§ **Input data**:
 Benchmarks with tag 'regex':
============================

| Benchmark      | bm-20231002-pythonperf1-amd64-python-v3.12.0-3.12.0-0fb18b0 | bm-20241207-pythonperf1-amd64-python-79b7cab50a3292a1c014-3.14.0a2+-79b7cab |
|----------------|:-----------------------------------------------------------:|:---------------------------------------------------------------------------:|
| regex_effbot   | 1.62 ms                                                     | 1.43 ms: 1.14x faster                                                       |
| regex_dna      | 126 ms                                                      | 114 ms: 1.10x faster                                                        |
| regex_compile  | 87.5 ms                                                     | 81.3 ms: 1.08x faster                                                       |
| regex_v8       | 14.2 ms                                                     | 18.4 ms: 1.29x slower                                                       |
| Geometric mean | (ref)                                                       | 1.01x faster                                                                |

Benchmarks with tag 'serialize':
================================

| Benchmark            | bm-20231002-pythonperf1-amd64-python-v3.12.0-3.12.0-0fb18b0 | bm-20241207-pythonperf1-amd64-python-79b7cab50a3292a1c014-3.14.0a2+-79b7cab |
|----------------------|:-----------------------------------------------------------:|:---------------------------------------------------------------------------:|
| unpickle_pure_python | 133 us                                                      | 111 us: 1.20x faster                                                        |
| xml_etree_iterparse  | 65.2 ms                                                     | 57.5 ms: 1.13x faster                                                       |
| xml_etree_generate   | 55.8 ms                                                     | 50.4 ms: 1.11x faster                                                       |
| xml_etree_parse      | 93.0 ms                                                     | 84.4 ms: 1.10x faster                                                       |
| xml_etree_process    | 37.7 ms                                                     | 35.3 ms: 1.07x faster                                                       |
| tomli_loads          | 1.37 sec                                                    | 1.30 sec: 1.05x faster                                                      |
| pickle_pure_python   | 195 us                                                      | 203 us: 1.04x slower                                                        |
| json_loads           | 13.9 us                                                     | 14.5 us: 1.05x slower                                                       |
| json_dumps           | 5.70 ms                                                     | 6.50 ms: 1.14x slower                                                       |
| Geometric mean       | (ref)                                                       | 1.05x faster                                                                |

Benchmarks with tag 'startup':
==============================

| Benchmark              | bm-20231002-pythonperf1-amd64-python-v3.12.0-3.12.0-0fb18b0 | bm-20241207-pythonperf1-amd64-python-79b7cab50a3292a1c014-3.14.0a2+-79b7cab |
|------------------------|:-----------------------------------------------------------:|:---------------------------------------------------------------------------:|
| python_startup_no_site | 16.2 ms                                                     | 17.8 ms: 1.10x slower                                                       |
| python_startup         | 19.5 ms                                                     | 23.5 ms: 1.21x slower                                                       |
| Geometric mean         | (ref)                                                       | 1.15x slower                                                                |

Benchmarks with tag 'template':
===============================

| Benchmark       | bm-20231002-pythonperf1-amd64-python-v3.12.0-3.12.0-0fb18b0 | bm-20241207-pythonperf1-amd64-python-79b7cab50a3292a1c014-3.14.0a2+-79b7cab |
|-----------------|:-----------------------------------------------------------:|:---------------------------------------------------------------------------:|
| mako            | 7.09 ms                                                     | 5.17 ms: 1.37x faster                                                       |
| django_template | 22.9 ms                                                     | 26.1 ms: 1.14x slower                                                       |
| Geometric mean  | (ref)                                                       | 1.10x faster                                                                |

§ **What is expected**:
Only lines holding the word "with" are wanted here; copy each from the listing.

§ **Written answer**:
 Benchmarks with tag 'regex':
Benchmarks with tag 'serialize':
Benchmarks with tag 'startup':
Benchmarks with tag 'template':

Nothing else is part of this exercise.